Quitte à oublier aussi que tous ces jeunes pianistes chinois ont derrière eux, pas très loin, la Révolution Culturelle avec les pianos qu’on concassait, les pianistes qu’on envoyait dans les camps avec en prime pour les plus réfractaires, les doigts cassés à coup de marteau. Les partitions détruites. Seul, un Mozart semblait trouver grâce. De tout cela, et plus, une rescapée des camps de rééducation de Mongolie intérieure, Zhu Xiao-Mei en a témoigné. Alors, un peu d’indulgence, pour ces artistes qui, avec un peu plus de chance que d’autres peuvent vivre maintenant ce dont tant ont été privés.
Que peuvent bien, par exemple, certains chichiteux, reprocher à un “produit“ comme Fantasia de Yuja Wang ? Et si vous vous laissiez aller à un brin d’enthousiasme ? un brin de fantaisie ? au lieu de vous extasier sur les fausses notes d’un Cortot en criant au génie ? Sa très grande virtuosité vous frustrerait-elle ? Comme une Julia Fischer au violon, elle peut tout jouer, et alors ?
On fait la fine bouche aussi sur le Transformation.

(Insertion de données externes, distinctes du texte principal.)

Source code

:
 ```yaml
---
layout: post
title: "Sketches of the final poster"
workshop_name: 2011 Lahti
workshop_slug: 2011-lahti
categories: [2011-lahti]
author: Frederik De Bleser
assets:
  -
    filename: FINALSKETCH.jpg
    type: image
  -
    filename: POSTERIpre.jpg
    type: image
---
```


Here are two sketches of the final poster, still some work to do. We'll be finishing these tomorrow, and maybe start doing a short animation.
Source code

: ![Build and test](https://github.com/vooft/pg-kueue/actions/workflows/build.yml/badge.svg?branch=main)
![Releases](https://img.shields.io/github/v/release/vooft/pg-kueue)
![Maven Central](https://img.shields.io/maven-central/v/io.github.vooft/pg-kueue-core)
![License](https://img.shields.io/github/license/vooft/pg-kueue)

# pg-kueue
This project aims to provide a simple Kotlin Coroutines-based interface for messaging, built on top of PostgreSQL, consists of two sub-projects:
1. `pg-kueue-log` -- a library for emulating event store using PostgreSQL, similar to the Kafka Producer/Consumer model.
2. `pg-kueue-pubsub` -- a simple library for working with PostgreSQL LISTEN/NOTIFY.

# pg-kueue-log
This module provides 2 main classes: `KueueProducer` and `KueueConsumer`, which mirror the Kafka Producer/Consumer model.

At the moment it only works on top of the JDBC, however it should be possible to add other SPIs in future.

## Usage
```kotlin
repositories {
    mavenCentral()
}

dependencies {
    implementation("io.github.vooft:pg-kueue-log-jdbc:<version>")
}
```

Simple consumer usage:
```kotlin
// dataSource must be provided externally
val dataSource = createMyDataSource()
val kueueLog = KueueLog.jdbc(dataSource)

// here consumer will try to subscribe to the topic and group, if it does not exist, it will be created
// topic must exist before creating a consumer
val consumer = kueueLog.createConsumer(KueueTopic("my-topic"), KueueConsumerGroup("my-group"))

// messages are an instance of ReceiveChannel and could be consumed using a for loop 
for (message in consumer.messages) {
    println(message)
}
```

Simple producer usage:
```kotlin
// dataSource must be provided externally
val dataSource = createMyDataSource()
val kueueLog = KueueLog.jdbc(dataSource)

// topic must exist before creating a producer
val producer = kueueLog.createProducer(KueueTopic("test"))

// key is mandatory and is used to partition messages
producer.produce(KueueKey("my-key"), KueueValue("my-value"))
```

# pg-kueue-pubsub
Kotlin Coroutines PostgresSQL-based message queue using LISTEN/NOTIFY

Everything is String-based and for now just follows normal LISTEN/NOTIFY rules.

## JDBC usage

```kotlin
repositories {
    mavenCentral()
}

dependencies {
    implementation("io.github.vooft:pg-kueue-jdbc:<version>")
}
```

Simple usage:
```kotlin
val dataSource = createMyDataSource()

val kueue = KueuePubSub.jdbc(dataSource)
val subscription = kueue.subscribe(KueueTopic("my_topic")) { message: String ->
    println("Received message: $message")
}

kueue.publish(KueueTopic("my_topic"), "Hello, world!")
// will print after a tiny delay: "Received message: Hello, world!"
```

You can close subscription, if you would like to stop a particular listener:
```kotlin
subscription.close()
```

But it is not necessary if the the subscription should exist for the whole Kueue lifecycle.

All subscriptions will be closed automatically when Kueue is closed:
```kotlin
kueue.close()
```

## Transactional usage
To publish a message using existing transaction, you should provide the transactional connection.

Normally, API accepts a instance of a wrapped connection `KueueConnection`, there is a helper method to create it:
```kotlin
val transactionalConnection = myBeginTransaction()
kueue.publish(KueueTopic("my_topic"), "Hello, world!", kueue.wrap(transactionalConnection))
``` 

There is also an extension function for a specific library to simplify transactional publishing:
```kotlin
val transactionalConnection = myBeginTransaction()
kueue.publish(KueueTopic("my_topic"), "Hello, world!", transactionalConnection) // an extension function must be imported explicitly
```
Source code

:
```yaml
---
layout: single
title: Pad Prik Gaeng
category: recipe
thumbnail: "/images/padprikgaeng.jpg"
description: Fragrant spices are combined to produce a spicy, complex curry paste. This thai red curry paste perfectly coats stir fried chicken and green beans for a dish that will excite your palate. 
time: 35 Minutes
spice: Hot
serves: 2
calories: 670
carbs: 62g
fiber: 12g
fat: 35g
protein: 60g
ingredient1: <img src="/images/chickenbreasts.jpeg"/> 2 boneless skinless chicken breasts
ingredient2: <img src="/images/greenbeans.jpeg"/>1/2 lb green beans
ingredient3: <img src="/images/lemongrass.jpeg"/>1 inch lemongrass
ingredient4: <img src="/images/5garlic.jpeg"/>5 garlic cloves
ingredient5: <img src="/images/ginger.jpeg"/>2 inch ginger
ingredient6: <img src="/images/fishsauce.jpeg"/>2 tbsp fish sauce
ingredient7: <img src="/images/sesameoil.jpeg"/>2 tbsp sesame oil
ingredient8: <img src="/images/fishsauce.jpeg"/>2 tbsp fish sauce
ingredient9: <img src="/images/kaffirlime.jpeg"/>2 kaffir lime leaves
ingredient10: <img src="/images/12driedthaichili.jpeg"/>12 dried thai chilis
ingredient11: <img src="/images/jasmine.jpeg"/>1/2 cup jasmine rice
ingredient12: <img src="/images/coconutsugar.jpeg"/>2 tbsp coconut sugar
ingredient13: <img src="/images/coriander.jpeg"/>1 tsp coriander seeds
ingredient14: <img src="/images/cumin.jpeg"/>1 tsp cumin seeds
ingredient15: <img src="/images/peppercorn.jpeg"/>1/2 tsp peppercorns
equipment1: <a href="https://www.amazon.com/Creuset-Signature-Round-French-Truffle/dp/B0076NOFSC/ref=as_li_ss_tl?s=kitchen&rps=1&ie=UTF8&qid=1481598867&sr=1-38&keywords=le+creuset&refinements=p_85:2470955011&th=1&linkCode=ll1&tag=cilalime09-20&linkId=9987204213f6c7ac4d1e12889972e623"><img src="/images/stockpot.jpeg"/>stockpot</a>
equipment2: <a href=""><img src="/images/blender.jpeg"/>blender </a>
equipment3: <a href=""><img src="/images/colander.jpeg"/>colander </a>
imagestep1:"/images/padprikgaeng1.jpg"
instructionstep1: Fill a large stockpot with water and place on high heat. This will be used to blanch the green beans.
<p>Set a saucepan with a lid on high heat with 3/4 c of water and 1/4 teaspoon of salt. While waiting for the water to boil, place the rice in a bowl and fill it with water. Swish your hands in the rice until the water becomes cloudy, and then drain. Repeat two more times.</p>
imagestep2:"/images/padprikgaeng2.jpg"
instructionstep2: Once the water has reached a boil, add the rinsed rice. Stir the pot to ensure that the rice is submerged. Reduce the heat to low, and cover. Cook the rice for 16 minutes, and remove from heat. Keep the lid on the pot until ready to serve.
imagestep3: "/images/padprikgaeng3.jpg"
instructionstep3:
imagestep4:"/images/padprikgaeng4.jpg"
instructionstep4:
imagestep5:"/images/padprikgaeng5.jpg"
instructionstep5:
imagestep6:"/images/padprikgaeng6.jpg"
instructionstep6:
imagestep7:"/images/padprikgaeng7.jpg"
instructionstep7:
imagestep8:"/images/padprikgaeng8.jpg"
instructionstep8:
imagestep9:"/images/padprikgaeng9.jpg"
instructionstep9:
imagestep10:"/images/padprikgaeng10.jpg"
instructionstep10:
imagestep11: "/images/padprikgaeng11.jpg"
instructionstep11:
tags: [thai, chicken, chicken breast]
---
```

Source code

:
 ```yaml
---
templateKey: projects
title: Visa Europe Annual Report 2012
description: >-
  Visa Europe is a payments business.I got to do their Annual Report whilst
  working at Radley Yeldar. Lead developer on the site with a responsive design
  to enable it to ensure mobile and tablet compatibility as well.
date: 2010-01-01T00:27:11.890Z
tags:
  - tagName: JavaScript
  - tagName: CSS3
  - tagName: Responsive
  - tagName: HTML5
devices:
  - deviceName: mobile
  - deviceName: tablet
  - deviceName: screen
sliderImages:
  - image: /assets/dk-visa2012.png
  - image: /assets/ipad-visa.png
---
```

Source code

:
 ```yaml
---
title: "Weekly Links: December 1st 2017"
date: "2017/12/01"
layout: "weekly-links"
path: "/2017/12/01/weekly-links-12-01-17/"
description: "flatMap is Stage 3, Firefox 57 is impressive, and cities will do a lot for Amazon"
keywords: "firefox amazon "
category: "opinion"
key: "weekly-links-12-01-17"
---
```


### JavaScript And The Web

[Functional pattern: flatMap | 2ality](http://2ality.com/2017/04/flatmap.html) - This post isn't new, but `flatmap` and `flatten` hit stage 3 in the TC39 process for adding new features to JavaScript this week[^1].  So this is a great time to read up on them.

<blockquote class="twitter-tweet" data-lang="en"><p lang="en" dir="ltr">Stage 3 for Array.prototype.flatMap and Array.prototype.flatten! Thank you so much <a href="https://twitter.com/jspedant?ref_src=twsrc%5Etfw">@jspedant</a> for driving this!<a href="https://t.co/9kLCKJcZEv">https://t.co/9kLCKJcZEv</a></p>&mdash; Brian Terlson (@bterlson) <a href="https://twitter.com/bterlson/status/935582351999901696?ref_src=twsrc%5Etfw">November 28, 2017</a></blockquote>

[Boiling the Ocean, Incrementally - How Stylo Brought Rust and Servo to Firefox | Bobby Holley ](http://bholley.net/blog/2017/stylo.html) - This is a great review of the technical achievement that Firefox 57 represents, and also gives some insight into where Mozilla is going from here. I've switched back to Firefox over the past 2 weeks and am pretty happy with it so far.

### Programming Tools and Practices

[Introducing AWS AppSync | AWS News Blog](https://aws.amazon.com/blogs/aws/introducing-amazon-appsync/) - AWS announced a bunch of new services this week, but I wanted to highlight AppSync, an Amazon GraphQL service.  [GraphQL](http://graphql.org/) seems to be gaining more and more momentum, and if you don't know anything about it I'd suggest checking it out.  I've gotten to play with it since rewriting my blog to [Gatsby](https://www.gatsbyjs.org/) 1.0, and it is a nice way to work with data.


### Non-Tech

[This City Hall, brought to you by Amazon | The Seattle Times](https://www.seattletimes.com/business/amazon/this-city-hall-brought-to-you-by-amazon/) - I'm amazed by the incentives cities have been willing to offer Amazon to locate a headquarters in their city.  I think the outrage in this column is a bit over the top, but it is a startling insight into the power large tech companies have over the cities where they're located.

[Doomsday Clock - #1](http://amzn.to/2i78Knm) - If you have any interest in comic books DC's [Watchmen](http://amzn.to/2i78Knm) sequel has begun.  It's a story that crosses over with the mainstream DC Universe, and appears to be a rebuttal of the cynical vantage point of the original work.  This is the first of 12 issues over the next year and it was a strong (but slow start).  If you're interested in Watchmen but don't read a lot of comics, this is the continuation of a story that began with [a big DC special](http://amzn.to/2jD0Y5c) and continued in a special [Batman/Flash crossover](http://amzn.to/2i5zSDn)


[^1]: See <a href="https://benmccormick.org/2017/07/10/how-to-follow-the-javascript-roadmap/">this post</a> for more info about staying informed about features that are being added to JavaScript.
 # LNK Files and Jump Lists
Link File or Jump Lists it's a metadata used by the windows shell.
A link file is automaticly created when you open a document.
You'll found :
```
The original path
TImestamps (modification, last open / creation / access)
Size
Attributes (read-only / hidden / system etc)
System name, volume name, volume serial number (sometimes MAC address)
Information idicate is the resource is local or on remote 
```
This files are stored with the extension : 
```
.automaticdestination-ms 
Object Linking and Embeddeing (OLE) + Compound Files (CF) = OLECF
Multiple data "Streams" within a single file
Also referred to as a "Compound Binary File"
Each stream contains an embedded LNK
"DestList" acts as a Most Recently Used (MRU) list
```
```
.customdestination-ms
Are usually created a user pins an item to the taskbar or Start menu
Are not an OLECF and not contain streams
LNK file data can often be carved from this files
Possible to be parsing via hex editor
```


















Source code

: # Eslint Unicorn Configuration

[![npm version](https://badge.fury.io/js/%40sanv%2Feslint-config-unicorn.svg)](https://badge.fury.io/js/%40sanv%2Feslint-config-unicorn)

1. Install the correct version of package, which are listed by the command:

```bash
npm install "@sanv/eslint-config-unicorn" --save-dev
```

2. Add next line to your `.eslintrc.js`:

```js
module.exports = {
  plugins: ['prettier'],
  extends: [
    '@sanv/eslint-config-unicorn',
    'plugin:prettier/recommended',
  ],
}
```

De Stravinski à Ravel, en passant par Scarlatti et Brahms, il y a pourtant de quoi être ravi de tant d’aisance, entre des compositeurs aussi divers. Et, me semble-t-il, qu’entre les notes il respire comme un air de liberté, une envie démesurée de s’exprimer coûte que coûte pour ne pas laisser une seconde de perdue. Il faut absorber et embrasser la culture pianistique occidentale sans retenue, toute. La somme de travail est énorme. Elle, avec d’autres ont fait éclater les barrières et les écoles. Pourquoi parler d’école russe, d’école chinoise ? Si vous lui demandez qui est-elle ? Elle vous répondra : « Je suis Yuja. » C’est tout.
Le dernier CD est consacré au Concerto n°3 de Rachmaninov et au Concerto n°2 de Prokofiev. Gustavo Dudamel dirige sa formation. Je ne l’ai point en rayon ! il – le CD – est, à ce qu’il paraît, exceptionnel. Je n’en doute pas. Mais il y a aussi un “vieil“ !! enregistrement de 2009 où Yuja – elle ne donne plus son nom comme pour mieux s’affirmer encore – joue Chopin, Ligeti, Scriabine et la Sonate en Si de Liszt. Tout un programme intitulé Sonates & Etudes. Vous l’avez deviné, vous pouvez suivre l’artiste.